§ **Prompt**
Produce exactly the lines starting at the one containing "- Check if the URL is correct and complete" and ending at the last line of the material, with nothing added.

Information below:

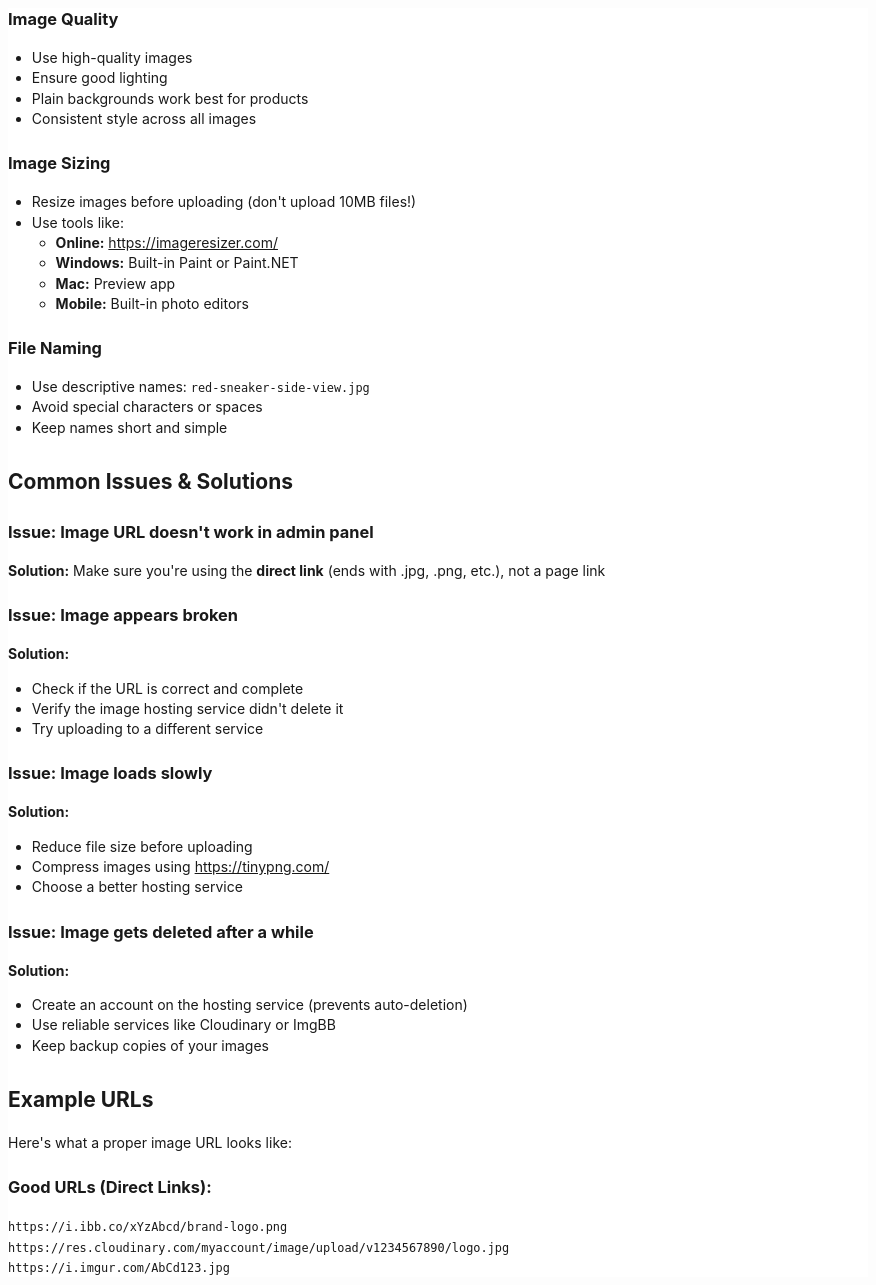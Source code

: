 ### Image Quality
- Use high-quality images
- Ensure good lighting
- Plain backgrounds work best for products
- Consistent style across all images

### Image Sizing
- Resize images before uploading (don't upload 10MB files!)
- Use tools like:
  - **Online:** https://imageresizer.com/
  - **Windows:** Built-in Paint or Paint.NET
  - **Mac:** Preview app
  - **Mobile:** Built-in photo editors

### File Naming
- Use descriptive names: `red-sneaker-side-view.jpg`
- Avoid special characters or spaces
- Keep names short and simple

## Common Issues & Solutions

### Issue: Image URL doesn't work in admin panel
**Solution:** Make sure you're using the **direct link** (ends with .jpg, .png, etc.), not a page link

### Issue: Image appears broken
**Solution:**
- Check if the URL is correct and complete
- Verify the image hosting service didn't delete it
- Try uploading to a different service

### Issue: Image loads slowly
**Solution:**
- Reduce file size before uploading
- Compress images using https://tinypng.com/
- Choose a better hosting service

### Issue: Image gets deleted after a while
**Solution:**
- Create an account on the hosting service (prevents auto-deletion)
- Use reliable services like Cloudinary or ImgBB
- Keep backup copies of your images

## Example URLs

Here's what a proper image URL looks like:

### Good URLs (Direct Links):
```
https://i.ibb.co/xYzAbcd/brand-logo.png
https://res.cloudinary.com/myaccount/image/upload/v1234567890/logo.jpg
https://i.imgur.com/AbCd123.jpg
```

End of Information.

§ **Problem solution**
- Check if the URL is correct and complete
- Verify the image hosting service didn't delete it
- Try uploading to a different service

### Issue: Image loads slowly
**Solution:**
- Reduce file size before uploading
- Compress images using https://tinypng.com/
- Choose a better hosting service

### Issue: Image gets deleted after a while
**Solution:**
- Create an account on the hosting service (prevents auto-deletion)
- Use reliable services like Cloudinary or ImgBB
- Keep backup copies of your images

## Example URLs

Here's what a proper image URL looks like:

### Good URLs (Direct Links):
```
https://i.ibb.co/xYzAbcd/brand-logo.png
https://res.cloudinary.com/myaccount/image/upload/v1234567890/logo.jpg
https://i.imgur.com/AbCd123.jpg
```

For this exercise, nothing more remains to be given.